▶ The data:
........

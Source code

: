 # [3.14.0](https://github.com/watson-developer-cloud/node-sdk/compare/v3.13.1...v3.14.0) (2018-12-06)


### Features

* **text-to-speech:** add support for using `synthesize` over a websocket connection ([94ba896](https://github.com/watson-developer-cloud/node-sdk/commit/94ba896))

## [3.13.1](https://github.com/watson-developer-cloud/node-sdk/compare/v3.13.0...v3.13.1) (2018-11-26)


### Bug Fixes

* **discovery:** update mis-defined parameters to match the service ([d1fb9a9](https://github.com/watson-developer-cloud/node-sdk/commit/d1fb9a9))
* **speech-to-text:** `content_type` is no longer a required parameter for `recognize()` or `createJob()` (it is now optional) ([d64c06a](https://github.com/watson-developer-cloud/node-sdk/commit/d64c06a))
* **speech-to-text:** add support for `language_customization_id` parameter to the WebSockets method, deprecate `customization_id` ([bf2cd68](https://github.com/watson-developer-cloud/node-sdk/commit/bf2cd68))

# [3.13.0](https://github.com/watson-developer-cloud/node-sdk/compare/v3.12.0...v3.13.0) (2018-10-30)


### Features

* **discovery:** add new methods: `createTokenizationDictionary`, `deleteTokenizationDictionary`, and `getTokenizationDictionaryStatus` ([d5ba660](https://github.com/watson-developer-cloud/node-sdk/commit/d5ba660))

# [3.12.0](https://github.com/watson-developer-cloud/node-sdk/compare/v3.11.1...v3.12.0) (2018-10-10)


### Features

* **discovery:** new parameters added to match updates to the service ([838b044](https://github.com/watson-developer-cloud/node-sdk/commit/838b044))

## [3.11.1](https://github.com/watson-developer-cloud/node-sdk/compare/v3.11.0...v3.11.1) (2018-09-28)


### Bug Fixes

........

▶ Task instructions:
Write out the entries above once more, without altering anything.

▶ Response for this exercise:
Source code

: # [3.14.0](https://github.com/watson-developer-cloud/node-sdk/compare/v3.13.1...v3.14.0) (2018-12-06)


### Features

* **text-to-speech:** add support for using `synthesize` over a websocket connection ([94ba896](https://github.com/watson-developer-cloud/node-sdk/commit/94ba896))

## [3.13.1](https://github.com/watson-developer-cloud/node-sdk/compare/v3.13.0...v3.13.1) (2018-11-26)


### Bug Fixes

* **discovery:** update mis-defined parameters to match the service ([d1fb9a9](https://github.com/watson-developer-cloud/node-sdk/commit/d1fb9a9))
* **speech-to-text:** `content_type` is no longer a required parameter for `recognize()` or `createJob()` (it is now optional) ([d64c06a](https://github.com/watson-developer-cloud/node-sdk/commit/d64c06a))
* **speech-to-text:** add support for `language_customization_id` parameter to the WebSockets method, deprecate `customization_id` ([bf2cd68](https://github.com/watson-developer-cloud/node-sdk/commit/bf2cd68))

# [3.13.0](https://github.com/watson-developer-cloud/node-sdk/compare/v3.12.0...v3.13.0) (2018-10-30)


### Features

* **discovery:** add new methods: `createTokenizationDictionary`, `deleteTokenizationDictionary`, and `getTokenizationDictionaryStatus` ([d5ba660](https://github.com/watson-developer-cloud/node-sdk/commit/d5ba660))

# [3.12.0](https://github.com/watson-developer-cloud/node-sdk/compare/v3.11.1...v3.12.0) (2018-10-10)


### Features

* **discovery:** new parameters added to match updates to the service ([838b044](https://github.com/watson-developer-cloud/node-sdk/commit/838b044))

## [3.11.1](https://github.com/watson-developer-cloud/node-sdk/compare/v3.11.0...v3.11.1) (2018-09-28)


### Bug Fixes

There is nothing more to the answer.